Assignment: Since the entries below must stay intact, return each one exactly.

<<<<

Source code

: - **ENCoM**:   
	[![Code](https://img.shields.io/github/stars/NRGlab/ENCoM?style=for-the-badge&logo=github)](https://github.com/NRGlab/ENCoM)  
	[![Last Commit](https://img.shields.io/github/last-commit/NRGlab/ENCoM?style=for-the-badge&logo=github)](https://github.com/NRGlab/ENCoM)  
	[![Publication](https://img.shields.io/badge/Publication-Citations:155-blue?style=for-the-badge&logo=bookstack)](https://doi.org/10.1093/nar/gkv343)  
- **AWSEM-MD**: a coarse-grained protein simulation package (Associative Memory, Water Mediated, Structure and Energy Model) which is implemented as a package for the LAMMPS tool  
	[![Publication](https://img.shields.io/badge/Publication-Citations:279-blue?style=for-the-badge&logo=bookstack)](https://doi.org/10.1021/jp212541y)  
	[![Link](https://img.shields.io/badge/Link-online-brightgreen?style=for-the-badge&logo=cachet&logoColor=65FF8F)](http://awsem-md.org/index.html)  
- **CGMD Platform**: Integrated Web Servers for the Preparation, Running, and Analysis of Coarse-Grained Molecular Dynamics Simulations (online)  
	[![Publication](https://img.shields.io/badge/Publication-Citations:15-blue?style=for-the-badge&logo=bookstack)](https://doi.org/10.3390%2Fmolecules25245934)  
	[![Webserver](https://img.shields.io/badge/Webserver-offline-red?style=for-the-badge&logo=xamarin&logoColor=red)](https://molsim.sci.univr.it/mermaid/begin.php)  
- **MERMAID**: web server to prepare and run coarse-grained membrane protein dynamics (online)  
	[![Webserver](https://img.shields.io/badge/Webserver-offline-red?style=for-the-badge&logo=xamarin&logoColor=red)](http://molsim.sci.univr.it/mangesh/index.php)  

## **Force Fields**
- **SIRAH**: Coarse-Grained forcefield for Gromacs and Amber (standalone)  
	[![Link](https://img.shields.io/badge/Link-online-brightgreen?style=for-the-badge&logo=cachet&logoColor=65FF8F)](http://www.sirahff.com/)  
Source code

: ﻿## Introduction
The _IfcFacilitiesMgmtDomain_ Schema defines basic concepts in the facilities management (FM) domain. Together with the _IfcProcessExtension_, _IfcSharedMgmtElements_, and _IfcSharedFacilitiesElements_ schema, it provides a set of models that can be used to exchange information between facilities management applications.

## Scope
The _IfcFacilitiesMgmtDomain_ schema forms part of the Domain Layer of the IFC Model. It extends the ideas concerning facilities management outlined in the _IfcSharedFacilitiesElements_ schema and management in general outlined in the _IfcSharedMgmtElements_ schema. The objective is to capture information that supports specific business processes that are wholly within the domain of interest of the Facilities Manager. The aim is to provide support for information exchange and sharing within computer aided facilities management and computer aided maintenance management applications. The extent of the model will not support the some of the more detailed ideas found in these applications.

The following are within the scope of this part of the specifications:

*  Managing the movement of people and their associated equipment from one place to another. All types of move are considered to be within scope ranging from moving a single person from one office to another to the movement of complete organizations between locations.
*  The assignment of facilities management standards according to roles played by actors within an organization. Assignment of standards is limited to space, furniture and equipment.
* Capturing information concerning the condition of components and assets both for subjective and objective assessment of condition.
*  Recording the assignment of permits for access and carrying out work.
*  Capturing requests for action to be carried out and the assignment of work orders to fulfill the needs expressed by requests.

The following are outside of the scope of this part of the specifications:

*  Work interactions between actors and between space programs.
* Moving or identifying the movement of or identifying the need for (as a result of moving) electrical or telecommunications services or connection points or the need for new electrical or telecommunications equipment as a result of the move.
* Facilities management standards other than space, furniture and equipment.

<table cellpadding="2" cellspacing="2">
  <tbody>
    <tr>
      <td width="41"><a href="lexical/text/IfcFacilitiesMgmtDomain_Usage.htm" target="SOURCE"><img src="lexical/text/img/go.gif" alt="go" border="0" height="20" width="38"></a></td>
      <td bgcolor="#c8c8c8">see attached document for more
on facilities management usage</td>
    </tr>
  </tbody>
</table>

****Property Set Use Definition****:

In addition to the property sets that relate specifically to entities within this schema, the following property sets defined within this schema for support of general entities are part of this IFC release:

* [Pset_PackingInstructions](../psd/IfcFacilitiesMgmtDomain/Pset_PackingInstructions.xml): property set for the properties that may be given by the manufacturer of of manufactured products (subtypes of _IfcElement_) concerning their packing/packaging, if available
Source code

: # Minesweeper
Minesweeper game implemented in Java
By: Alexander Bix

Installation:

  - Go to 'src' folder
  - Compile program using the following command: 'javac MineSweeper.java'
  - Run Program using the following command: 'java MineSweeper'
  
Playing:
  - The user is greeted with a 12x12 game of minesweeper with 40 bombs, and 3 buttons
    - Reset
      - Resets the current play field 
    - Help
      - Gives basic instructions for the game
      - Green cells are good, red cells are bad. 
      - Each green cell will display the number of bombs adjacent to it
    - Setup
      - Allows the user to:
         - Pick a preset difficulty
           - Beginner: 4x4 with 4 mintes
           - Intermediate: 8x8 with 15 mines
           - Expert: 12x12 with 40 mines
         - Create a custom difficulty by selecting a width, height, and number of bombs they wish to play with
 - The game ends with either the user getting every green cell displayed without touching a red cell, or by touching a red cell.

>>>>

Solution to this problem:
Source code

: - **ENCoM**:   
	[![Code](https://img.shields.io/github/stars/NRGlab/ENCoM?style=for-the-badge&logo=github)](https://github.com/NRGlab/ENCoM)  
	[![Last Commit](https://img.shields.io/github/last-commit/NRGlab/ENCoM?style=for-the-badge&logo=github)](https://github.com/NRGlab/ENCoM)  
	[![Publication](https://img.shields.io/badge/Publication-Citations:155-blue?style=for-the-badge&logo=bookstack)](https://doi.org/10.1093/nar/gkv343)  
- **AWSEM-MD**: a coarse-grained protein simulation package (Associative Memory, Water Mediated, Structure and Energy Model) which is implemented as a package for the LAMMPS tool  
	[![Publication](https://img.shields.io/badge/Publication-Citations:279-blue?style=for-the-badge&logo=bookstack)](https://doi.org/10.1021/jp212541y)  
	[![Link](https://img.shields.io/badge/Link-online-brightgreen?style=for-the-badge&logo=cachet&logoColor=65FF8F)](http://awsem-md.org/index.html)  
- **CGMD Platform**: Integrated Web Servers for the Preparation, Running, and Analysis of Coarse-Grained Molecular Dynamics Simulations (online)  
	[![Publication](https://img.shields.io/badge/Publication-Citations:15-blue?style=for-the-badge&logo=bookstack)](https://doi.org/10.3390%2Fmolecules25245934)  
	[![Webserver](https://img.shields.io/badge/Webserver-offline-red?style=for-the-badge&logo=xamarin&logoColor=red)](https://molsim.sci.univr.it/mermaid/begin.php)  
- **MERMAID**: web server to prepare and run coarse-grained membrane protein dynamics (online)  
	[![Webserver](https://img.shields.io/badge/Webserver-offline-red?style=for-the-badge&logo=xamarin&logoColor=red)](http://molsim.sci.univr.it/mangesh/index.php)  

## **Force Fields**
- **SIRAH**: Coarse-Grained forcefield for Gromacs and Amber (standalone)  
	[![Link](https://img.shields.io/badge/Link-online-brightgreen?style=for-the-badge&logo=cachet&logoColor=65FF8F)](http://www.sirahff.com/)  
Source code

: ﻿## Introduction
The _IfcFacilitiesMgmtDomain_ Schema defines basic concepts in the facilities management (FM) domain. Together with the _IfcProcessExtension_, _IfcSharedMgmtElements_, and _IfcSharedFacilitiesElements_ schema, it provides a set of models that can be used to exchange information between facilities management applications.

## Scope
The _IfcFacilitiesMgmtDomain_ schema forms part of the Domain Layer of the IFC Model. It extends the ideas concerning facilities management outlined in the _IfcSharedFacilitiesElements_ schema and management in general outlined in the _IfcSharedMgmtElements_ schema. The objective is to capture information that supports specific business processes that are wholly within the domain of interest of the Facilities Manager. The aim is to provide support for information exchange and sharing within computer aided facilities management and computer aided maintenance management applications. The extent of the model will not support the some of the more detailed ideas found in these applications.

The following are within the scope of this part of the specifications:

*  Managing the movement of people and their associated equipment from one place to another. All types of move are considered to be within scope ranging from moving a single person from one office to another to the movement of complete organizations between locations.
*  The assignment of facilities management standards according to roles played by actors within an organization. Assignment of standards is limited to space, furniture and equipment.
* Capturing information concerning the condition of components and assets both for subjective and objective assessment of condition.
*  Recording the assignment of permits for access and carrying out work.
*  Capturing requests for action to be carried out and the assignment of work orders to fulfill the needs expressed by requests.

The following are outside of the scope of this part of the specifications:

*  Work interactions between actors and between space programs.
* Moving or identifying the movement of or identifying the need for (as a result of moving) electrical or telecommunications services or connection points or the need for new electrical or telecommunications equipment as a result of the move.
* Facilities management standards other than space, furniture and equipment.

<table cellpadding="2" cellspacing="2">
  <tbody>
    <tr>
      <td width="41"><a href="lexical/text/IfcFacilitiesMgmtDomain_Usage.htm" target="SOURCE"><img src="lexical/text/img/go.gif" alt="go" border="0" height="20" width="38"></a></td>
      <td bgcolor="#c8c8c8">see attached document for more
on facilities management usage</td>
    </tr>
  </tbody>
</table>

****Property Set Use Definition****:

In addition to the property sets that relate specifically to entities within this schema, the following property sets defined within this schema for support of general entities are part of this IFC release:

* [Pset_PackingInstructions](../psd/IfcFacilitiesMgmtDomain/Pset_PackingInstructions.xml): property set for the properties that may be given by the manufacturer of of manufactured products (subtypes of _IfcElement_) concerning their packing/packaging, if available
Source code

: # Minesweeper
Minesweeper game implemented in Java
By: Alexander Bix

Installation:

  - Go to 'src' folder
  - Compile program using the following command: 'javac MineSweeper.java'
  - Run Program using the following command: 'java MineSweeper'
  
Playing:
  - The user is greeted with a 12x12 game of minesweeper with 40 bombs, and 3 buttons
    - Reset
      - Resets the current play field 
    - Help
      - Gives basic instructions for the game
      - Green cells are good, red cells are bad. 
      - Each green cell will display the number of bombs adjacent to it
    - Setup
      - Allows the user to:
         - Pick a preset difficulty
           - Beginner: 4x4 with 4 mintes
           - Intermediate: 8x8 with 15 mines
           - Expert: 12x12 with 40 mines
         - Create a custom difficulty by selecting a width, height, and number of bombs they wish to play with
 - The game ends with either the user getting every green cell displayed without touching a red cell, or by touching a red cell.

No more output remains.